(Data in this exercise)

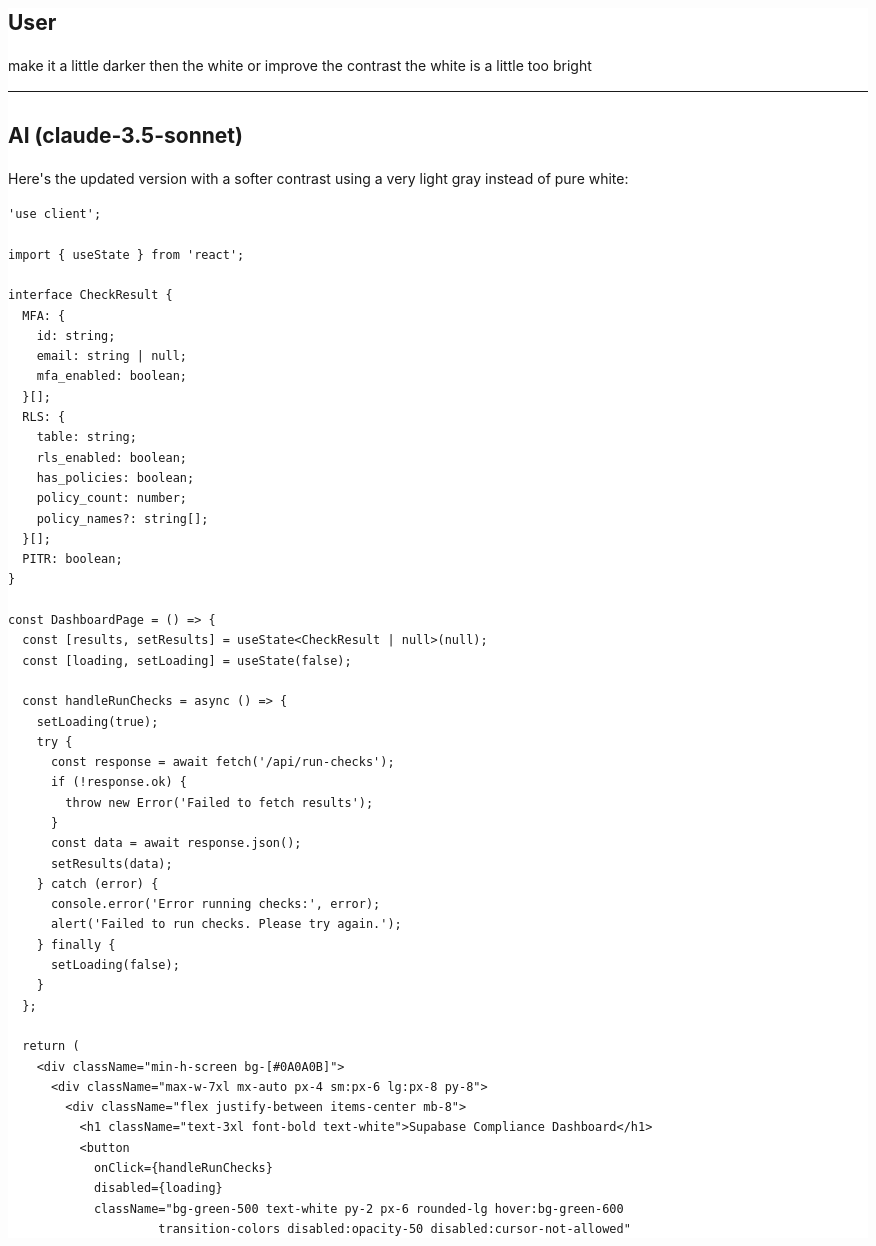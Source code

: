 
## User

make it a little darker then the white or improve the contrast the white is a little too bright

---

## AI (claude-3.5-sonnet)



Here's the updated version with a softer contrast using a very light gray instead of pure white:

```typescript:src/app/dashboard/page.tsx
'use client';

import { useState } from 'react';

interface CheckResult {
  MFA: {
    id: string;
    email: string | null;
    mfa_enabled: boolean;
  }[];
  RLS: {
    table: string;
    rls_enabled: boolean;
    has_policies: boolean;
    policy_count: number;
    policy_names?: string[];
  }[];
  PITR: boolean;
}

const DashboardPage = () => {
  const [results, setResults] = useState<CheckResult | null>(null);
  const [loading, setLoading] = useState(false);

  const handleRunChecks = async () => {
    setLoading(true);
    try {
      const response = await fetch('/api/run-checks');
      if (!response.ok) {
        throw new Error('Failed to fetch results');
      }
      const data = await response.json();
      setResults(data);
    } catch (error) {
      console.error('Error running checks:', error);
      alert('Failed to run checks. Please try again.');
    } finally {
      setLoading(false);
    }
  };

  return (
    <div className="min-h-screen bg-[#0A0A0B]">
      <div className="max-w-7xl mx-auto px-4 sm:px-6 lg:px-8 py-8">
        <div className="flex justify-between items-center mb-8">
          <h1 className="text-3xl font-bold text-white">Supabase Compliance Dashboard</h1>
          <button
            onClick={handleRunChecks}
            disabled={loading}
            className="bg-green-500 text-white py-2 px-6 rounded-lg hover:bg-green-600 
                     transition-colors disabled:opacity-50 disabled:cursor-not-allowed"
```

(End Data in this exercise)

What you should do: Across the records above, tally the lines that contain "response" and return the number alone.

Solution below: 3